For the data below, report how many lines include the word "your", and write nothing else.
== Segment start ==
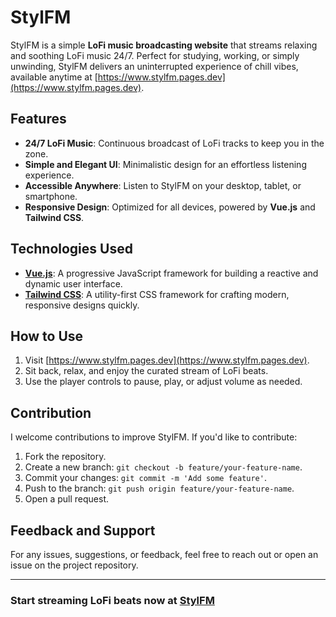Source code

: 
# StylFM

StylFM is a simple **LoFi music broadcasting website** that streams relaxing and soothing LoFi music 24/7. Perfect for studying, working, or simply unwinding, StylFM delivers an uninterrupted experience of chill vibes, available anytime at [https://www.stylfm.pages.dev](https://www.stylfm.pages.dev).

## Features

- **24/7 LoFi Music**: Continuous broadcast of LoFi tracks to keep you in the zone.
- **Simple and Elegant UI**: Minimalistic design for an effortless listening experience.
- **Accessible Anywhere**: Listen to StylFM on your desktop, tablet, or smartphone.
- **Responsive Design**: Optimized for all devices, powered by **Vue.js** and **Tailwind CSS**.

## Technologies Used

- **[Vue.js](https://vuejs.org/)**: A progressive JavaScript framework for building a reactive and dynamic user interface.
- **[Tailwind CSS](https://tailwindcss.com/)**: A utility-first CSS framework for crafting modern, responsive designs quickly.

## How to Use

1. Visit [https://www.stylfm.pages.dev](https://www.stylfm.pages.dev).
2. Sit back, relax, and enjoy the curated stream of LoFi beats.
3. Use the player controls to pause, play, or adjust volume as needed.

## Contribution

I welcome contributions to improve StylFM. If you'd like to contribute:

1. Fork the repository.
2. Create a new branch: `git checkout -b feature/your-feature-name`.
3. Commit your changes: `git commit -m 'Add some feature'`.
4. Push to the branch: `git push origin feature/your-feature-name`.
5. Open a pull request.

## Feedback and Support

For any issues, suggestions, or feedback, feel free to reach out or open an issue on the project repository.

---

### Start streaming LoFi beats now at [StylFM](https://www.stylfm.pages.dev)
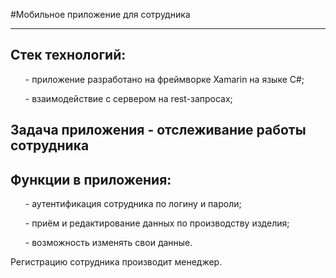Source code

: #Мобильное приложение для сотрудника
___
<h2>Стек технологий: </h2>
<ul> - приложение разработано на фреймворке Xamarin на языке C#;</ul>
<ul> - взаимодействие с сервером на rest-запросах;</ul>

<h2>Задача приложения - отслеживание работы сотрудника</h2>

<h2>Функции в приложения:</h2>
<ul> - аутентификация сотрудника по логину и пароли;</ul>
<ul> - приём и редактирование данных по производству изделия;</ul> 
<ul> - возможность изменять свои данные.</ul>

Регистрацию сотрудника производит менеджер.
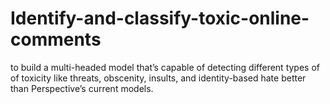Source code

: # Identify-and-classify-toxic-online-comments
 to build a multi-headed model that’s capable of detecting different types of of toxicity like threats, obscenity, insults, and identity-based hate better than Perspective’s current models.
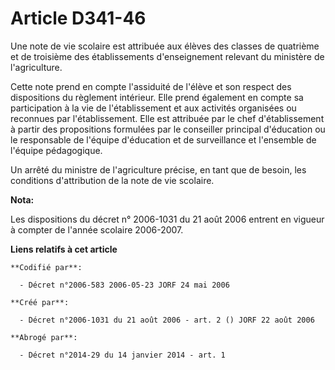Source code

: # Article D341-46

Une note de vie scolaire est attribuée aux élèves des classes de quatrième et de troisième des établissements d'enseignement
relevant du ministère de l'agriculture.

Cette note prend en compte l'assiduité de l'élève et son respect des dispositions du règlement intérieur. Elle prend
également en compte sa participation à la vie de l'établissement et aux activités organisées ou reconnues par
l'établissement. Elle est attribuée par le chef d'établissement à partir des propositions formulées par le conseiller
principal d'éducation ou le responsable de l'équipe d'éducation et de surveillance et l'ensemble de l'équipe pédagogique.

Un arrêté du ministre de l'agriculture précise, en tant que de besoin, les conditions d'attribution de la note de vie
scolaire.

**Nota:**

Les dispositions du décret n° 2006-1031 du 21 août 2006 entrent en vigueur à compter de l'année scolaire 2006-2007.

**Liens relatifs à cet article**

	**Codifié par**:

	  - Décret n°2006-583 2006-05-23 JORF 24 mai 2006

	**Créé par**:

	  - Décret n°2006-1031 du 21 août 2006 - art. 2 () JORF 22 août 2006

	**Abrogé par**:

	  - Décret n°2014-29 du 14 janvier 2014 - art. 1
== Segment end ==
ANSWER SECTION:
4